Find every line below with the word "konnten". Then give only how many there are.

Collection entries

○ ○ ○ ○ ○

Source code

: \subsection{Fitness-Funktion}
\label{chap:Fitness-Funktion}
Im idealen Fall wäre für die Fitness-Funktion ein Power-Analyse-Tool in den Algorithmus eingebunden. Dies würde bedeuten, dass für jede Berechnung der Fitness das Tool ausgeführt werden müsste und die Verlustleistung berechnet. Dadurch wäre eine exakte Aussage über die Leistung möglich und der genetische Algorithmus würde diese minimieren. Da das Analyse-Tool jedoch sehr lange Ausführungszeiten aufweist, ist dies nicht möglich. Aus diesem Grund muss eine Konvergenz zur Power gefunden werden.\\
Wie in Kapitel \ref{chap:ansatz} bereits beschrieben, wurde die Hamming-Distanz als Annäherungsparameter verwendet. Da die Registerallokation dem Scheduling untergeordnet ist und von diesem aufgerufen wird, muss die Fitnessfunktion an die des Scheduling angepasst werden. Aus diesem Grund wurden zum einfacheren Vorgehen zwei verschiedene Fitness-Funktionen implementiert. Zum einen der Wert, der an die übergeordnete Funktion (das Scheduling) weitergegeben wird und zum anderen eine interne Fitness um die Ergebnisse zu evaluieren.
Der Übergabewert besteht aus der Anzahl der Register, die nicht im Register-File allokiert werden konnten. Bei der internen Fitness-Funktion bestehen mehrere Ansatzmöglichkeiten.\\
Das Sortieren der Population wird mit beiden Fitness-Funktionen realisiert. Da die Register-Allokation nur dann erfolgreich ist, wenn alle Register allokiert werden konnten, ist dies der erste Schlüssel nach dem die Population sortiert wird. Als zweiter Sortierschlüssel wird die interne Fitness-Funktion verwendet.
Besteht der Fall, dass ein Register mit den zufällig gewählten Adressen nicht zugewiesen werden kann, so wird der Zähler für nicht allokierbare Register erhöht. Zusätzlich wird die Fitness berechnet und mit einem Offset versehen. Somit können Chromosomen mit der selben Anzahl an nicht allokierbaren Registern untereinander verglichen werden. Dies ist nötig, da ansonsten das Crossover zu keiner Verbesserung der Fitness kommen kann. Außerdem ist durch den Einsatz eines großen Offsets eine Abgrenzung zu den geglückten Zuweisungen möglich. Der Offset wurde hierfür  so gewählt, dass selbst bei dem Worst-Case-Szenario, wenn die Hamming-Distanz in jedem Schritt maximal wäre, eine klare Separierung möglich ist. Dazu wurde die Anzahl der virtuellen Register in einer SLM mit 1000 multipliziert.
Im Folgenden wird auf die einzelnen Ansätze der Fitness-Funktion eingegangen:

○ ○ ○ ○ ○

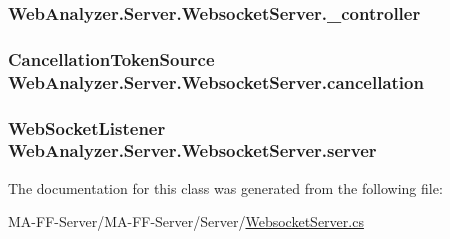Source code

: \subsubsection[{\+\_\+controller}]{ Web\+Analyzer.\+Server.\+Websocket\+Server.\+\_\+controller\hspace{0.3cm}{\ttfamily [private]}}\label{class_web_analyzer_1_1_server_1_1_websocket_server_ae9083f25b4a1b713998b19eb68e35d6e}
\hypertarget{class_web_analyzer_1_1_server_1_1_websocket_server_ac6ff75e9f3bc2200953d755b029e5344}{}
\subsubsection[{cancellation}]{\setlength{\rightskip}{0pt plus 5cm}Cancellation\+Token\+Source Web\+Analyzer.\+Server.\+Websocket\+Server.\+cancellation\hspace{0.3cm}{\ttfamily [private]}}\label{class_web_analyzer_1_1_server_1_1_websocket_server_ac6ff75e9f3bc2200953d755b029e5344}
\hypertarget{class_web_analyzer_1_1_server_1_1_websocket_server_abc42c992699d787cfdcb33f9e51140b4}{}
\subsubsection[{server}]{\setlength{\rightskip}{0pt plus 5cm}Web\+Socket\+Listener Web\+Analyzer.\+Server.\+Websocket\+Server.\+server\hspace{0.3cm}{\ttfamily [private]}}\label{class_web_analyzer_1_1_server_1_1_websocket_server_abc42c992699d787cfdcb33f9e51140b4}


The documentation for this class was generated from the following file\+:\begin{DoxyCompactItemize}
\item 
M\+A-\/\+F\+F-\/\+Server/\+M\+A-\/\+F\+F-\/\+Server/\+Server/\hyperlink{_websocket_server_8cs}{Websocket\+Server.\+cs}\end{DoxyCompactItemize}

○ ○ ○ ○ ○

> **Response to the task**
2